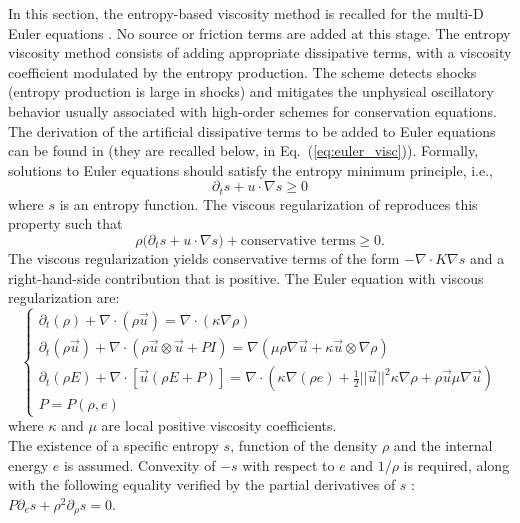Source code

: \documentclass[12pt]{article}
\newcommand{\eqt}[1]{Eq.~(\ref{#1})} %
\renewcommand{\div}{\nabla \cdot}
\newcommand{\grad}{\nabla}
\begin{document}
In this section, the entropy-based viscosity method \cite{valentin, jlg1, jlg2} is recalled for the multi-D Euler equations \cite{Toro}. No source or friction terms are added at this stage. The entropy viscosity method consists of adding appropriate dissipative terms, with a viscosity coefficient modulated by the entropy production. The scheme detects shocks (entropy production is large in shocks) and mitigates the unphysical oscillatory behavior usually associated with high-order schemes for conservation equations. The derivation of the artificial dissipative terms to be added to Euler equations can be found in \cite{jlg} (they are recalled below, in \eqt{eq:euler_visc}). Formally, solutions to Euler equations should satisfy the entropy minimum principle, i.e., 
\begin{equation}
\partial _t s + u \cdot \grad s \ge 0 
\end{equation}
where $s$ is an entropy function. The viscous regularization of \cite{jlg} reproduces this property such that
\begin{equation}
\rho \big( \partial _t s + u \cdot \grad s \big) + \text{conservative terms} \ge 0 .
\end{equation}
The viscous regularization yields conservative terms of the form $-\div K \grad s$ and a right-hand-side contribution that is positive. The Euler equation with viscous regularization are:
\begin{equation}
\label{eq:euler_visc}
\left\{ 
\begin{array}{lll}
\partial_t \left( \rho \right) + \nabla \cdot \left( \rho \vec{u} \right) = \nabla \cdot \left( \kappa \nabla \rho \right) \\
\partial_t \left( \rho \vec{u} \right) + \nabla \cdot \left( \rho \vec{u} \otimes \vec{u} + P I \right) = \nabla \left( \mu \rho \nabla \vec{u}  + \kappa \vec{u} \otimes \nabla \rho \right)  \\
\partial_t \left( \rho E \right) + \nabla \cdot \left[ \vec{u} \left( \rho E + P \right) \right] = \nabla \cdot \left( \kappa \nabla \left( \rho e \right) + \frac{1}{2}|| \vec{u} ||^2 \kappa \nabla \rho +  \rho \vec{u} \mu \nabla \vec{u}  \right) \\
P = P\left( \rho, e \right)
\end{array}
\right.
\end{equation}
where $\kappa$ and $\mu$ are local positive viscosity coefficients. \\
The existence of a specific entropy $s$, function of the density $\rho$ and the internal energy $e$ is assumed. Convexity of $-s$ with respect to $e$ and $1/\rho$ is required, along with the following equality verified by the partial derivatives of $s$ : $P \partial_e s + \rho^2 \partial_{\rho} s = 0$.
\end{document}
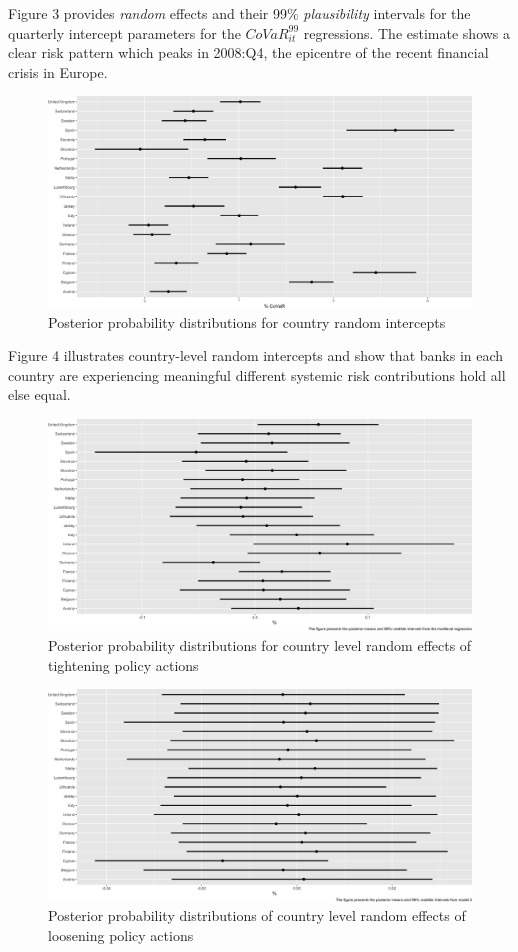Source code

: \documentclass[
  10pt,
]{article}
\begin{document}
Figure 3 provides \emph{random} effects and their 99\%
\emph{plausibility} intervals for the quarterly intercept parameters for
the \(CoVaR^{99}_{it}\) regressions. The estimate shows a clear risk
pattern which peaks in 2008:Q4, the epicentre of the recent financial
crisis in Europe.

\begin{figure}
\centering
\includegraphics{figures/paper-fig4-1.png}
\caption{Posterior probability distributions for country random
intercepts}
\end{figure}

Figure 4 illustrates country-level random intercepts and show that banks
in each country are experiencing meaningful different systemic risk
contributions hold all else equal.

\begin{figure}
\centering
\includegraphics{figures/paper-fig5-1.png}
\caption{Posterior probability distributions for country level random
effects of tightening policy actions}
\end{figure}

\begin{figure}
\centering
\includegraphics{figures/paper-fig6-1.png}
\caption{Posterior probability distributions of country level random
effects of loosening policy actions}
\end{figure}
\end{document}
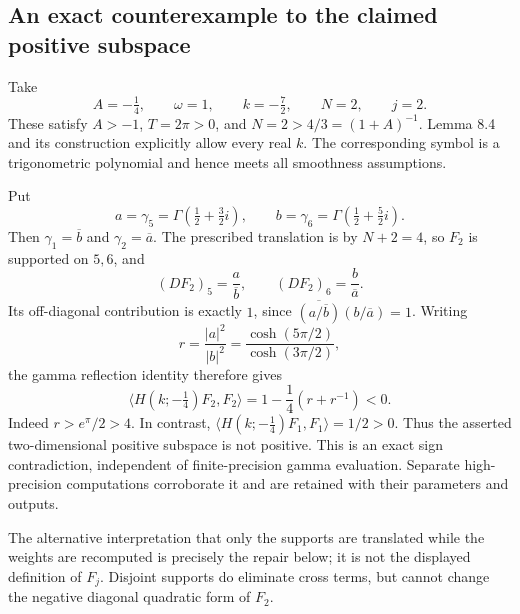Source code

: \documentclass[10pt]{article}
\begin{document}
\subsection*{An exact counterexample to the claimed positive subspace}
Take \[A=-\tfrac14,\qquad \omega=1,\qquad k=-\tfrac72,\qquad
 N=2,\qquad j=2.\] These satisfy \(A>-1\), \(T=2\pi>0\), and \(N=2>4/3=(1+A)^{-1}\). Lemma 8.4 and its construction explicitly allow every real \(k\). The corresponding symbol is a trigonometric polynomial and hence meets all smoothness assumptions.\par
Put \[a=\gamma_5=\Gamma(\tfrac12+\tfrac32i),\qquad
 b=\gamma_6=\Gamma(\tfrac12+\tfrac52i).\] Then \(\gamma_1=\overline b\) and \(\gamma_2=\overline a\). The prescribed translation is by \(N+2=4\), so \(F_2\) is supported on \(5,6\), and \[(DF_2)_5=\frac a{\overline b},\qquad
 (DF_2)_6=\frac b{\overline a}.\] Its off-diagonal contribution is exactly \(1\), since \(\overline{(a/\overline b)}(b/\overline a)=1\). Writing \[r=\frac{|a|^2}{|b|^2}
   =\frac{\cosh(5\pi/2)}{\cosh(3\pi/2)},\] the gamma reflection identity therefore gives \[\langle H(k;-\tfrac14)F_2,F_2\rangle
    =1-\frac14(r+r^{-1})<0.\] Indeed \(r>e^\pi/2>4\). In contrast, \(\langle H(k;-\tfrac14)F_1,F_1\rangle=1/2>0\). Thus the asserted two-dimensional positive subspace is not positive. This is an exact sign contradiction, independent of finite-precision gamma evaluation. Separate high-precision computations corroborate it and are retained with their parameters and outputs.\par
The alternative interpretation that only the supports are translated while the weights are recomputed is precisely the repair below; it is not the displayed definition of \(F_j\). Disjoint supports do eliminate cross terms, but cannot change the negative diagonal quadratic form of \(F_2\).\par
\end{document}
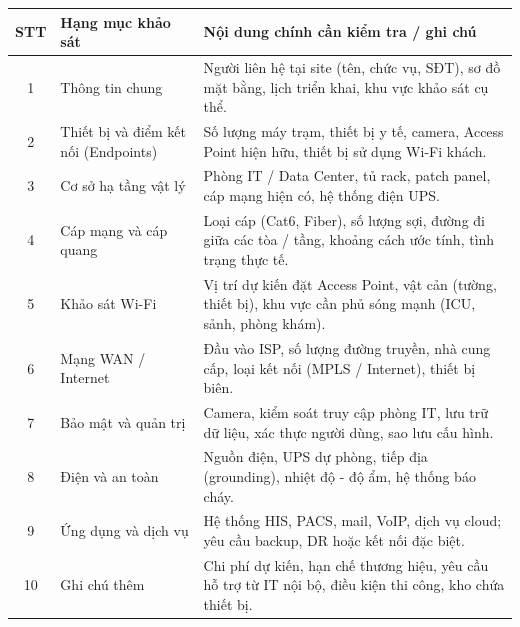 \begin{longtable}{|c|>{\raggedright\arraybackslash}p{4cm}|>{\raggedright\arraybackslash}p{9cm}|}
\hline
\textbf{STT} & \textbf{Hạng mục khảo sát} & \textbf{Nội dung chính cần kiểm tra / ghi chú} \\ \hline


1 & Thông tin chung & Người liên hệ tại site (tên, chức vụ, SĐT), sơ đồ mặt bằng, lịch triển khai, khu vực khảo sát cụ thể. \\ \hline
2 & Thiết bị và điểm kết nối (Endpoints) & Số lượng máy trạm, thiết bị y tế, camera, Access Point hiện hữu, thiết bị sử dụng Wi-Fi khách. \\ \hline
3 & Cơ sở hạ tầng vật lý & Phòng IT / Data Center, tủ rack, patch panel, cáp mạng hiện có, hệ thống điện UPS. \\ \hline
4 & Cáp mạng và cáp quang & Loại cáp (Cat6, Fiber), số lượng sợi, đường đi giữa các tòa / tầng, khoảng cách ước tính, tình trạng thực tế. \\ \hline
5 & Khảo sát Wi-Fi & Vị trí dự kiến đặt Access Point, vật cản (tường, thiết bị), khu vực cần phủ sóng mạnh (ICU, sảnh, phòng khám). \\ \hline
6 & Mạng WAN / Internet & Đầu vào ISP, số lượng đường truyền, nhà cung cấp, loại kết nối (MPLS / Internet), thiết bị biên. \\ \hline
7 & Bảo mật và quản trị & Camera, kiểm soát truy cập phòng IT, lưu trữ dữ liệu, xác thực người dùng, sao lưu cấu hình. \\ \hline
8 & Điện và an toàn & Nguồn điện, UPS dự phòng, tiếp địa (grounding), nhiệt độ - độ ẩm, hệ thống báo cháy. \\ \hline
9 & Ứng dụng và dịch vụ & Hệ thống HIS, PACS, mail, VoIP, dịch vụ cloud; yêu cầu backup, DR hoặc kết nối đặc biệt. \\ \hline
10 & Ghi chú thêm & Chi phí dự kiến, hạn chế thương hiệu, yêu cầu hỗ trợ từ IT nội bộ, điều kiện thi công, kho chứa thiết bị. \\ \hline
\end{longtable}

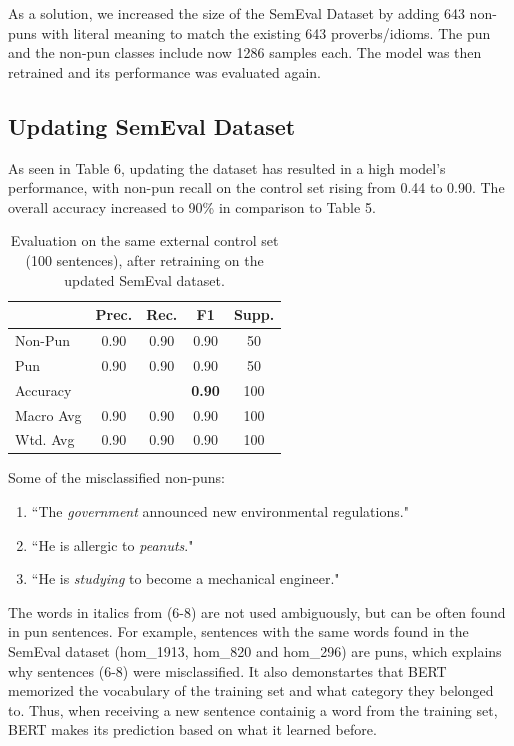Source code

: \documentclass[11pt,a4paper]{article}
\begin{document}
As a solution, we increased the size of the SemEval Dataset by adding 643 non-puns with literal meaning to match the existing 643 proverbs/idioms. The pun and the non-pun classes include now 1286 samples each. The model was then retrained and its performance was evaluated again.


\subsection{Updating SemEval Dataset}
As seen in Table 6, updating the dataset has resulted in a high model's performance, with non-pun recall on the control set rising from 0.44 to 0.90. The overall accuracy increased to 90\% in comparison to Table 5.

\begin{table}[h]
\centering
\small %
\setlength{\tabcolsep}{4pt} %
\begin{tabular}{l|cccc}
\hline
& \textbf{Prec.} & \textbf{Rec.} & \textbf{F1} & \textbf{Supp.} \\ 
\hline
Non-Pun      & 0.90 & 0.90 & 0.90 & 50  \\
Pun          & 0.90 & 0.90 & 0.90 & 50  \\
\hline
Accuracy     &      &      & \textbf{0.90} & 100 \\
Macro Avg    & 0.90 & 0.90 & 0.90 & 100 \\
Wtd. Avg     & 0.90 & 0.90 & 0.90 & 100 \\
\hline
\end{tabular}
\caption{Evaluation on the same external control set (100 sentences), after retraining on the updated SemEval dataset.}
\label{tab:updated_control_test}
\end{table}

Some of the misclassified non-puns:

\begin{enumerate}
    \item[(6)] ``The \textit{government} announced new environmental regulations."
    \item[(7)] ``He is allergic to \textit{peanuts}."
    \item[(8)] ``He is \textit{studying} to become a mechanical engineer."
\end{enumerate}

The words in italics from (6-8) are not used ambiguously, but can be often found in pun sentences. For example, sentences with the same words found in the SemEval dataset (hom\_1913, hom\_820 and hom\_296) are puns, which explains why sentences (6-8) were misclassified. It also demonstartes that BERT memorized the vocabulary of the training set and what category they belonged to. Thus, when receiving a new sentence containig a word from the training set, BERT makes its prediction based on what it learned before.
\end{document}
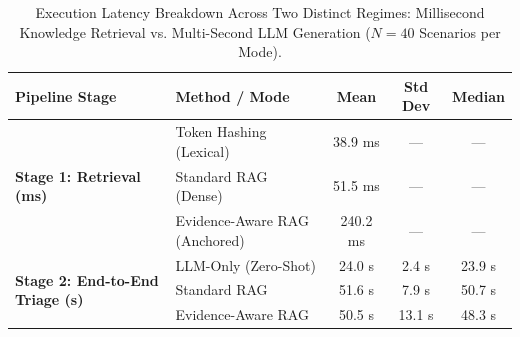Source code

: \begin{table}[t]
\centering
\small
\caption{Execution Latency Breakdown Across Two Distinct Regimes: Millisecond Knowledge Retrieval vs. Multi-Second LLM Generation ($N = 40$ Scenarios per Mode).}
\label{tab:latency_results}
\begin{tabular}{llccc}
\toprule
\textbf{Pipeline Stage} & \textbf{Method / Mode} & \textbf{Mean} & \textbf{Std Dev} & \textbf{Median} \\
\midrule
\multirow{3}{*}{\textbf{Stage 1: Retrieval (ms)}}
    & Token Hashing (Lexical) & 38.9 ms & --- & --- \\
    & Standard RAG (Dense) & 51.5 ms & --- & --- \\
    & Evidence-Aware RAG (Anchored) & 240.2 ms & --- & --- \\
\midrule
\multirow{3}{*}{\textbf{Stage 2: End-to-End Triage (s)}}
    & LLM-Only (Zero-Shot) & 24.0 s & 2.4 s & 23.9 s \\
    & Standard RAG & 51.6 s & 7.9 s & 50.7 s \\
    & Evidence-Aware RAG & 50.5 s & 13.1 s & 48.3 s \\
\bottomrule
\end{tabular}
\end{table}
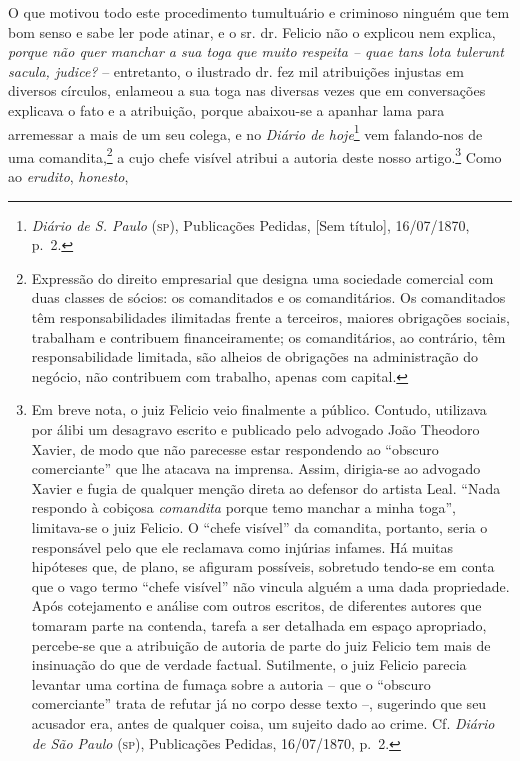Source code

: O que motivou todo este procedimento tumultuário e criminoso ninguém que
tem bom senso e sabe ler pode atinar, e o sr. dr. Felicio não o explicou
nem explica, \emph{porque não quer manchar a sua toga que muito respeita
-- quae tans lota tulerunt sacula, judice?} -- entretanto, o ilustrado
dr. fez mil atribuições injustas em diversos círculos, enlameou a sua
toga nas diversas vezes que em conversações explicava o fato e a
atribuição, porque abaixou-se a apanhar lama para arremessar a mais de
um seu colega, e no \emph{Diário de hoje}\footnote{ \emph{Diário de S.
  Paulo} (\textsc{sp}), Publicações Pedidas, {[}Sem título{]}, 16/07/1870, p.~2.}
vem falando-nos de uma comandita,\footnote{ Expressão do direito
  empresarial que designa uma sociedade comercial com duas classes de
  sócios: os comanditados e os comanditários. Os comanditados têm
  responsabilidades ilimitadas frente a terceiros, maiores obrigações
  sociais, trabalham e contribuem financeiramente; os comanditários, ao
  contrário, têm responsabilidade limitada, são alheios de obrigações na
  administração do negócio, não contribuem com trabalho, apenas com
  capital.} a cujo chefe visível atribui a autoria deste nosso
artigo.\footnote{ Em breve nota, o juiz Felicio veio finalmente a
  público. Contudo, utilizava por álibi um desagravo escrito e publicado
  pelo advogado João Theodoro Xavier, de modo que não parecesse estar
  respondendo ao ``obscuro comerciante'' que lhe atacava na imprensa.
  Assim, dirigia-se ao advogado Xavier e fugia de qualquer menção direta
  ao defensor do artista Leal. ``Nada respondo à cobiçosa
  \emph{comandita} porque temo manchar a minha toga'', limitava-se o juiz
  Felicio. O ``chefe visível'' da comandita, portanto, seria o responsável
  pelo que ele reclamava como injúrias infames. Há muitas hipóteses que,
  de plano, se afiguram possíveis, sobretudo tendo-se em conta que o
  vago termo ``chefe visível'' não vincula alguém a uma dada propriedade.
  Após cotejamento e análise com outros escritos, de diferentes autores
  que tomaram parte na contenda, tarefa a ser detalhada em espaço
  apropriado, percebe-se que a atribuição de autoria de parte do juiz
  Felicio tem mais de insinuação do que de verdade factual. Sutilmente,
  o juiz Felicio parecia levantar uma cortina de fumaça sobre a autoria
  -- que o ``obscuro comerciante'' trata de refutar já no corpo desse
  texto --, sugerindo que seu acusador era, antes de qualquer coisa, um
  sujeito dado ao crime. Cf. \emph{Diário de São Paulo} (\textsc{sp}), Publicações
  Pedidas, 16/07/1870, p.~2.} Como ao \emph{erudito}, \emph{honesto},
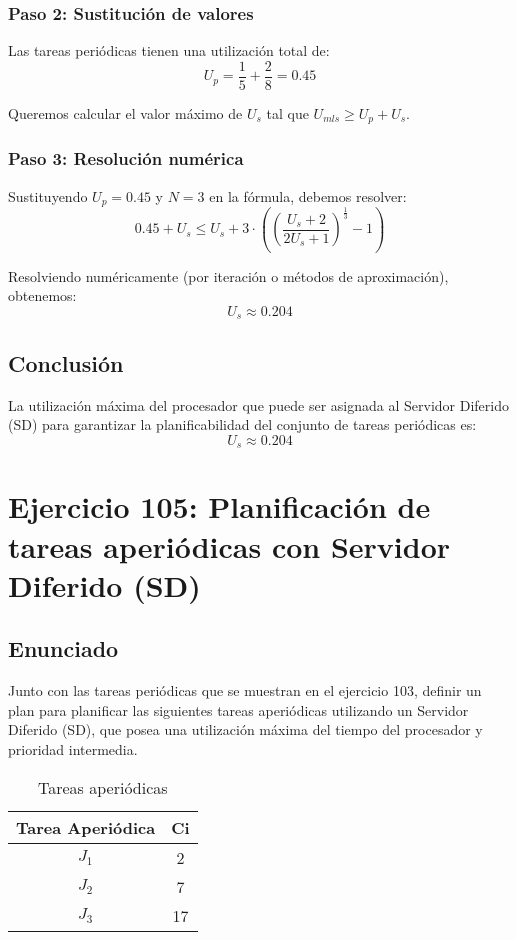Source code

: \documentclass[a4paper,12pt]{article}
\begin{document}
\subsubsection{Paso 2: Sustitución de valores}
Las tareas periódicas tienen una utilización total de:
\[
U_p = \frac{1}{5} + \frac{2}{8} = 0.45
\]

Queremos calcular el valor máximo de \(U_s\) tal que \(U_{mls} \geq U_p + U_s\).

\subsubsection{Paso 3: Resolución numérica}
Sustituyendo \(U_p = 0.45\) y \(N = 3\) en la fórmula, debemos resolver:
\[
0.45 + U_s \leq U_s + 3 \cdot \left( \left( \frac{U_s + 2}{2U_s + 1} \right)^{\frac{1}{3}} - 1 \right)
\]

Resolviendo numéricamente (por iteración o métodos de aproximación), obtenemos:
\[
U_s \approx 0.204
\]

\subsection{Conclusión}
La utilización máxima del procesador que puede ser asignada al Servidor Diferido (SD) para garantizar la planificabilidad del conjunto de tareas periódicas es:
\[
\boxed{U_s \approx 0.204}
\]

\section{Ejercicio 105: Planificación de tareas aperiódicas con Servidor Diferido (SD)}
\subsection{Enunciado}
Junto con las tareas periódicas que se muestran en el ejercicio 103, definir un plan para planificar las siguientes tareas aperiódicas utilizando un Servidor Diferido (SD), que posea una utilización máxima del tiempo del procesador y prioridad intermedia.

\begin{table}[H]
\centering
\begin{tabular}{|c|c|}
\hline
\textbf{Tarea Aperiódica} & \textbf{Ci} \\ \hline
$J_1$ & 2 \\ \hline
$J_2$ & 7 \\ \hline
$J_3$ & 17 \\ \hline
\end{tabular}
\caption{Tareas aperiódicas}
\end{table}
\end{document}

* **WHAT YOU WILL DO**: Please copy each line of the material that has the string "Paso" somewhere in it.

* **SOLUTION TO THE PROBLEM**:
\subsubsection{Paso 2: Sustitución de valores}
\subsubsection{Paso 3: Resolución numérica}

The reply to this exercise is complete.